## [TASK TO CARRY OUT]
Going line by line through the entries below, tally those that hold the string "people". Give only the total.

(Stored data)

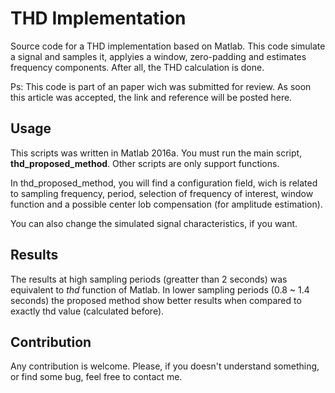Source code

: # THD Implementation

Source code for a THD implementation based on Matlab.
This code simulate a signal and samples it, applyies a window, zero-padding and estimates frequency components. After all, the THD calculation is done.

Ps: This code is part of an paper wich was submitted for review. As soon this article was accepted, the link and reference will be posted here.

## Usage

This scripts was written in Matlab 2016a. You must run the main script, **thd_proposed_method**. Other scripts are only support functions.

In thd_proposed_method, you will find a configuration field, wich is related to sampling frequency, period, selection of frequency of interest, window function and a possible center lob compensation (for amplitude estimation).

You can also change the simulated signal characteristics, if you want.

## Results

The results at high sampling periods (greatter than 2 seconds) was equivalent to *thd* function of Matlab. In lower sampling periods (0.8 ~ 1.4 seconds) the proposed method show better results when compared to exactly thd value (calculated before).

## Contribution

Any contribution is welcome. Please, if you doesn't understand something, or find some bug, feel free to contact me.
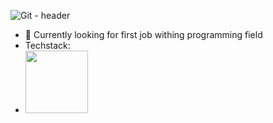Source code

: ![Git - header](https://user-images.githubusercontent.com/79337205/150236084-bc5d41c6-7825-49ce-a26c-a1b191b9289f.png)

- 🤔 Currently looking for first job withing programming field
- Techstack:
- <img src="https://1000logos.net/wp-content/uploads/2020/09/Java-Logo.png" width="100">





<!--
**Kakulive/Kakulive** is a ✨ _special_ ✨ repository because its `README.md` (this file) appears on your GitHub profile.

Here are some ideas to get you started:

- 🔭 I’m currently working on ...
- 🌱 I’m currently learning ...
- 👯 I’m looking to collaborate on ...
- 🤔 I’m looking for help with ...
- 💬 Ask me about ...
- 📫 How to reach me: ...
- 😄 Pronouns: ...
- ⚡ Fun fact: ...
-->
...
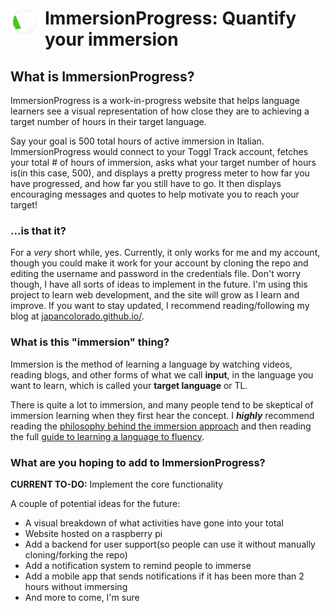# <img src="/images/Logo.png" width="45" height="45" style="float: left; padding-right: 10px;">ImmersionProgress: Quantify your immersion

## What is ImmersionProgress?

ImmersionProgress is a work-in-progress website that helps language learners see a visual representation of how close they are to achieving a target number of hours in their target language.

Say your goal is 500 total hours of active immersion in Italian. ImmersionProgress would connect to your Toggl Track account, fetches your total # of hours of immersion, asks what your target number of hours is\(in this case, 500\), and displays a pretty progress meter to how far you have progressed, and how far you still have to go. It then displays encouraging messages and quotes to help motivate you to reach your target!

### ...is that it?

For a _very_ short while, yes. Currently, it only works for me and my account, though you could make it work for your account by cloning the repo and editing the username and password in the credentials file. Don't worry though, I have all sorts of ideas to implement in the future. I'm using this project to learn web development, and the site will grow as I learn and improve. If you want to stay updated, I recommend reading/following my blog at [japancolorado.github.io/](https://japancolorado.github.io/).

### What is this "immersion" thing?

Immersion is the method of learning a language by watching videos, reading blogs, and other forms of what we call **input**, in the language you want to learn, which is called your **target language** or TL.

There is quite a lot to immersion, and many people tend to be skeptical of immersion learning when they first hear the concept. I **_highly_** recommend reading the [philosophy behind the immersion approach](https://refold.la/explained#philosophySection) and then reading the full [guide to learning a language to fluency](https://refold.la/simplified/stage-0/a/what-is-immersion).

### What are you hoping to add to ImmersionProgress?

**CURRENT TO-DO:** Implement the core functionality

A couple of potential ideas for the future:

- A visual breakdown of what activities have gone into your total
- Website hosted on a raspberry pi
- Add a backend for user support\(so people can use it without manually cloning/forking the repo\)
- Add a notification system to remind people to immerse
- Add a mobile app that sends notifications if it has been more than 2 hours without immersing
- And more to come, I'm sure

## [FINISHED TASK]
3